### Collected data
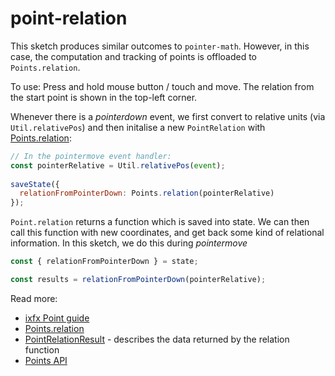 # point-relation

This sketch produces similar outcomes to `pointer-math`. However, in this case, the computation and tracking of points is offloaded to `Points.relation`.

To use: Press and hold mouse button / touch and move. The relation from the start point is shown in the top-left corner.

Whenever there is a _pointerdown_ event, we first convert to relative units (via `Util.relativePos`) and then initalise a new `PointRelation` with [Points.relation](https://api.ixfx.fun/_ixfx/geometry/Points/relation/):

```js
// In the pointermove event handler:
const pointerRelative = Util.relativePos(event);
 
saveState({ 
  relationFromPointerDown: Points.relation(pointerRelative) 
});
```

`Point.relation` returns a function which is saved into state. We can then call this function with new coordinates, and get back some kind of relational information. In this sketch, we do this during _pointermove_

```js
const { relationFromPointerDown } = state;

const results = relationFromPointerDown(pointerRelative);
```


Read more:
* [ixfx Point guide](https://ixfx.fun/geometry/points/)
* [Points.relation](https://api.ixfx.fun/_ixfx/geometry/Points/relation/)
* [PointRelationResult](https://api.ixfx.fun/_ixfx/geometry/PointRelationResult/) - describes the data returned by the relation function
* [Points API](https://api.ixfx.fun/_ixfx/geometry/Points/)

### DESCRIPTION OF THE TASK
Pick from the records each line that contains the word "const" and show it.

### SOLUTION FOR THIS PROBLEM
const pointerRelative = Util.relativePos(event);
const { relationFromPointerDown } = state;
const results = relationFromPointerDown(pointerRelative);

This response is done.